> [PROBLEM]: In the listing below, locate the lines that hold the string "contour". Copy those lines.
+++
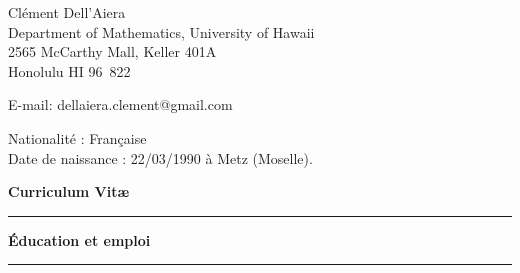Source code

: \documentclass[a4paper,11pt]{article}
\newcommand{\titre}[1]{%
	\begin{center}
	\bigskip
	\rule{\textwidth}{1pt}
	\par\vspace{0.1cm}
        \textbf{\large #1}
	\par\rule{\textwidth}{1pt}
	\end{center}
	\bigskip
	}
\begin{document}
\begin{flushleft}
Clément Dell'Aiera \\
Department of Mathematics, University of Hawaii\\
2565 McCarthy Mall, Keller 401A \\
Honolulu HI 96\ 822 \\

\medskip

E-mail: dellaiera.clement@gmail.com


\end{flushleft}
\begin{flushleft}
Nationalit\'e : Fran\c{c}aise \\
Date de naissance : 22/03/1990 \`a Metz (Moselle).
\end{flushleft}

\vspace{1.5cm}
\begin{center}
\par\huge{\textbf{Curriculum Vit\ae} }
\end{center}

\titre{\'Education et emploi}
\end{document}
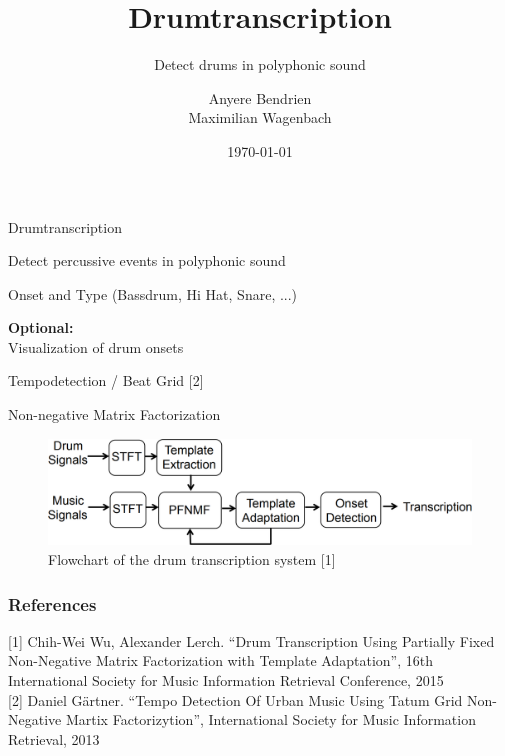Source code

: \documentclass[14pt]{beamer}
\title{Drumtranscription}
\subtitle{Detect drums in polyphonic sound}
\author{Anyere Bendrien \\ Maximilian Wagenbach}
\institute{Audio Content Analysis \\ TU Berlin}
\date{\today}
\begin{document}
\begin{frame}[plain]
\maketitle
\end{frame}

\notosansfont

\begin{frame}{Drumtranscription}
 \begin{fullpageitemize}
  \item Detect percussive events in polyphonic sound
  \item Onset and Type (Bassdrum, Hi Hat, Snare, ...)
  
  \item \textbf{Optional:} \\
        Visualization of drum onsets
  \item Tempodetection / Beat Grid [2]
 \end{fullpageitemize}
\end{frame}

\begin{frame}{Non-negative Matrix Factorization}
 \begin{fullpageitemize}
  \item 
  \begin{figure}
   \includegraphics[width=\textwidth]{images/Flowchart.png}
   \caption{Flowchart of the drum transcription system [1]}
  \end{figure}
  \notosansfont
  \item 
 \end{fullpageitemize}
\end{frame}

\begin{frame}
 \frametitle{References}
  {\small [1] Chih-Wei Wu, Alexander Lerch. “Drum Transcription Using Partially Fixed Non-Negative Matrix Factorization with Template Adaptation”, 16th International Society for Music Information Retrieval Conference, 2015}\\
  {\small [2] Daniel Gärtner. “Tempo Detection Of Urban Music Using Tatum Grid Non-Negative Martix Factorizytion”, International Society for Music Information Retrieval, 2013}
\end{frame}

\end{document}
+++
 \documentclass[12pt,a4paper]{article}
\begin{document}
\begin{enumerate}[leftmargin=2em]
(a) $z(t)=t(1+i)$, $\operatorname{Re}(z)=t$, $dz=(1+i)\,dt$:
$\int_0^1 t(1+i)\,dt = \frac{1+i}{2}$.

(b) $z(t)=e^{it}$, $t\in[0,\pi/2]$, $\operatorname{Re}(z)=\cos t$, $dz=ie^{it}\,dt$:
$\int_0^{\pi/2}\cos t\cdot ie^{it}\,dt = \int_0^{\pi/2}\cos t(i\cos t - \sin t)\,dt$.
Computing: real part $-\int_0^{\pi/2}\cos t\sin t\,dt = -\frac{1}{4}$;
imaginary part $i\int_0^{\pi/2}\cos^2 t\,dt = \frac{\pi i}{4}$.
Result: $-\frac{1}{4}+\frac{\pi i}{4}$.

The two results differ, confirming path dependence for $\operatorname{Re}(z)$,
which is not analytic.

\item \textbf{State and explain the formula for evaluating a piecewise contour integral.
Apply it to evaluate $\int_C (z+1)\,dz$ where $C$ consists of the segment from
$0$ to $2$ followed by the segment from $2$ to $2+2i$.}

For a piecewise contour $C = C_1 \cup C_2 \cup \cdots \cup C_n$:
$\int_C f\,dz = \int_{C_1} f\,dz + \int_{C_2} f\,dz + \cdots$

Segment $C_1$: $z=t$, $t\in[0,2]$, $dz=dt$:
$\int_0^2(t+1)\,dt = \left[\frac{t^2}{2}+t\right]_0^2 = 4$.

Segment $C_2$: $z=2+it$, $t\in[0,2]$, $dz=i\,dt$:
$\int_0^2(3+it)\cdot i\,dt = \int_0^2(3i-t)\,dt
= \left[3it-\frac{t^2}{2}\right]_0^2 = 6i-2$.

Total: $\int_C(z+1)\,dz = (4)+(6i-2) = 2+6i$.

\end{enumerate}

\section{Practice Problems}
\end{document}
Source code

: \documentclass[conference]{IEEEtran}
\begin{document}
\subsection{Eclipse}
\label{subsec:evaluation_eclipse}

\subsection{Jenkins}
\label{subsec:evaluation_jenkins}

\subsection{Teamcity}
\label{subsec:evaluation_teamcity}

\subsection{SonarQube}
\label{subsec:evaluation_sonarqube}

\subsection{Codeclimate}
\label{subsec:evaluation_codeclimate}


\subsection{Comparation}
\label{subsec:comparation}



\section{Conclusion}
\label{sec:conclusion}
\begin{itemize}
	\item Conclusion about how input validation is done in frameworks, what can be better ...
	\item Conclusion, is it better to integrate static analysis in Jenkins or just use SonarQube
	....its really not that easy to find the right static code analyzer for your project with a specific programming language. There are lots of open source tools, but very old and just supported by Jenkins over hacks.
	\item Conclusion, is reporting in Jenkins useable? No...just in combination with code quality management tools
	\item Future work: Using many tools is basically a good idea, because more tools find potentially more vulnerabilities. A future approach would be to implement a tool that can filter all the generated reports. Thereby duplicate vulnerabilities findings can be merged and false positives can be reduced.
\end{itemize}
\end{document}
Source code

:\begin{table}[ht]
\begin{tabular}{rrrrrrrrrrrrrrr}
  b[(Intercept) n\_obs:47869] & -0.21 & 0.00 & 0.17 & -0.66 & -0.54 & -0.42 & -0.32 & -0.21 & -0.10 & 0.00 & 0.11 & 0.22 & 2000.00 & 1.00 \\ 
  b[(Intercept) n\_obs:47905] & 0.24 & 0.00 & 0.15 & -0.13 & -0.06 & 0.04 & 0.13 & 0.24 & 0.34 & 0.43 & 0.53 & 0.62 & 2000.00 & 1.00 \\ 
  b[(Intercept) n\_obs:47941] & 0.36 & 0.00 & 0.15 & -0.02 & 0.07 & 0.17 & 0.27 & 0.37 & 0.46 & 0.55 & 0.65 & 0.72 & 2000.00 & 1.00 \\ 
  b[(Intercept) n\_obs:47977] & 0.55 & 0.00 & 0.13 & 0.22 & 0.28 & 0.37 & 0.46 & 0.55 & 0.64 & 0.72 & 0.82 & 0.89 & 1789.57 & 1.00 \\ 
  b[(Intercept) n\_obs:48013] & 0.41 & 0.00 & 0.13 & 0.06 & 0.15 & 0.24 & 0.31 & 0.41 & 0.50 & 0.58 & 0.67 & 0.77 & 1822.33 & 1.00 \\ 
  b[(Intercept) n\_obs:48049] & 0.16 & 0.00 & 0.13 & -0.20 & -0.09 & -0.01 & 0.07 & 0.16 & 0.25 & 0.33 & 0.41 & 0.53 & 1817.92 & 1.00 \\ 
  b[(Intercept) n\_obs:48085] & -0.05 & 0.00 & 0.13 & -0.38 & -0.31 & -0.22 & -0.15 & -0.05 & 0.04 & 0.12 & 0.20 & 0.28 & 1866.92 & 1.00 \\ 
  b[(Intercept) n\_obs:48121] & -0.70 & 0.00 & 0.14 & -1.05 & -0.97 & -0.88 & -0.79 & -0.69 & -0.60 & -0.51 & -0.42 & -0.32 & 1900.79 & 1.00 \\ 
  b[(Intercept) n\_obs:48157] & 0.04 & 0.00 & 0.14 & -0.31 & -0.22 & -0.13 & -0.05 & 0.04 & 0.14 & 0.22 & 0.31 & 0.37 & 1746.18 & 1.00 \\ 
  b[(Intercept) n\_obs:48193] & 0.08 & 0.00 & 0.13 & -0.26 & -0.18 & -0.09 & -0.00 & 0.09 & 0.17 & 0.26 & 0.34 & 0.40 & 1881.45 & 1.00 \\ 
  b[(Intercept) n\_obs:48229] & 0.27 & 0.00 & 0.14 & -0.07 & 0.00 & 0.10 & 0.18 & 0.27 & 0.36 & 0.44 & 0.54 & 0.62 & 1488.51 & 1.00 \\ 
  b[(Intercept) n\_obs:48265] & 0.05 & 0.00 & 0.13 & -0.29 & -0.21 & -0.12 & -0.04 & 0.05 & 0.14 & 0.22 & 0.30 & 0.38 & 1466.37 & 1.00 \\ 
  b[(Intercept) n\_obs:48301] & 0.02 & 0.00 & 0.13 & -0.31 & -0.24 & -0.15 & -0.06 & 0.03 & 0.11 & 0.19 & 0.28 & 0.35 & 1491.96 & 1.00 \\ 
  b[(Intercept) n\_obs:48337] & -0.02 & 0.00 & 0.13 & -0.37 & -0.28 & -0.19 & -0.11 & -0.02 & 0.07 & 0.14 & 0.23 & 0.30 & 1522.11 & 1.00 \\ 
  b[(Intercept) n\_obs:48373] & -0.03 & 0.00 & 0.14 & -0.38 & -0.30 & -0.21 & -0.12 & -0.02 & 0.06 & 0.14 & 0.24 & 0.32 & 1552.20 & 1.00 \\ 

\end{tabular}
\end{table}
+++
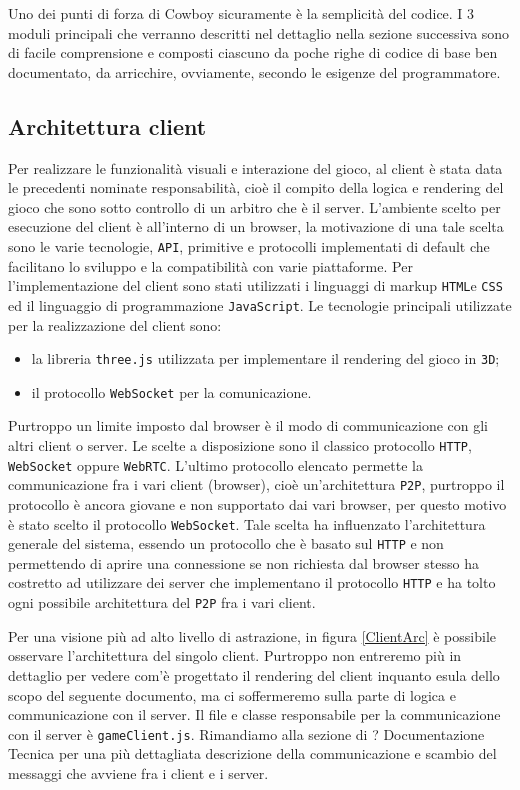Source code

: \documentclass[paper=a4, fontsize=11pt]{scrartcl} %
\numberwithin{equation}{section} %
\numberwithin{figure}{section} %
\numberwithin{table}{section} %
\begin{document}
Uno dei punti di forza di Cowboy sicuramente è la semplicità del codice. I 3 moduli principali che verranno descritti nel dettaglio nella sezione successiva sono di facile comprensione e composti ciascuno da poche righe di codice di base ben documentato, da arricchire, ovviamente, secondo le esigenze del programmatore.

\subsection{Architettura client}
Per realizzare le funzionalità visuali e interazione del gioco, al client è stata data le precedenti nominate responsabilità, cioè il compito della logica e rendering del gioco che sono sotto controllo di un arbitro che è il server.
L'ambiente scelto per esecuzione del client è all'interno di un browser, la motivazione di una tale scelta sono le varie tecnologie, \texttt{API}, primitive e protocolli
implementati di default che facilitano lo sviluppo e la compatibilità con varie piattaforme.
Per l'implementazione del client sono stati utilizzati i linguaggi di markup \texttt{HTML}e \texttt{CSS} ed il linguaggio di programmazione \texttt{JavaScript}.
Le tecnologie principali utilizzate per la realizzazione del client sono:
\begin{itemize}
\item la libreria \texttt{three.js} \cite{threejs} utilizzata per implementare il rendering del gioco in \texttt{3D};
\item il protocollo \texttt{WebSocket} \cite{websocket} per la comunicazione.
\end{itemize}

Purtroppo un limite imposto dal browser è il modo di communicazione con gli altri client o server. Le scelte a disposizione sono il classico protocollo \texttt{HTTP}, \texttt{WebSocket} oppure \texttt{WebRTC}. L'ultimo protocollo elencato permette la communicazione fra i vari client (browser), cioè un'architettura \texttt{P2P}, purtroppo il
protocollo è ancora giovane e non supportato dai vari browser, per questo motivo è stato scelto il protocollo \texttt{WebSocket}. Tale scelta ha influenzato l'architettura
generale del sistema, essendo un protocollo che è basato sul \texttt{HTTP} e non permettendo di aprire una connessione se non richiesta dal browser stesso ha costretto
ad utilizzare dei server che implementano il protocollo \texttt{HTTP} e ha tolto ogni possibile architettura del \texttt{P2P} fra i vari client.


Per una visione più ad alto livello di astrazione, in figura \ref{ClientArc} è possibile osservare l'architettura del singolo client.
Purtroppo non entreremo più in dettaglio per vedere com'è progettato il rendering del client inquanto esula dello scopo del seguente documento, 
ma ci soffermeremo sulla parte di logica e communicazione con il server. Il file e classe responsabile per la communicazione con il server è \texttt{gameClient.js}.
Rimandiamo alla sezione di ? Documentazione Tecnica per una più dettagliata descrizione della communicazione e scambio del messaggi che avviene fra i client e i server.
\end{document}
+++
> [RESPONSE AREA]:
\item \textbf{State and explain the formula for evaluating a piecewise contour integral.
For a piecewise contour $C = C_1 \cup C_2 \cup \cdots \cup C_n$:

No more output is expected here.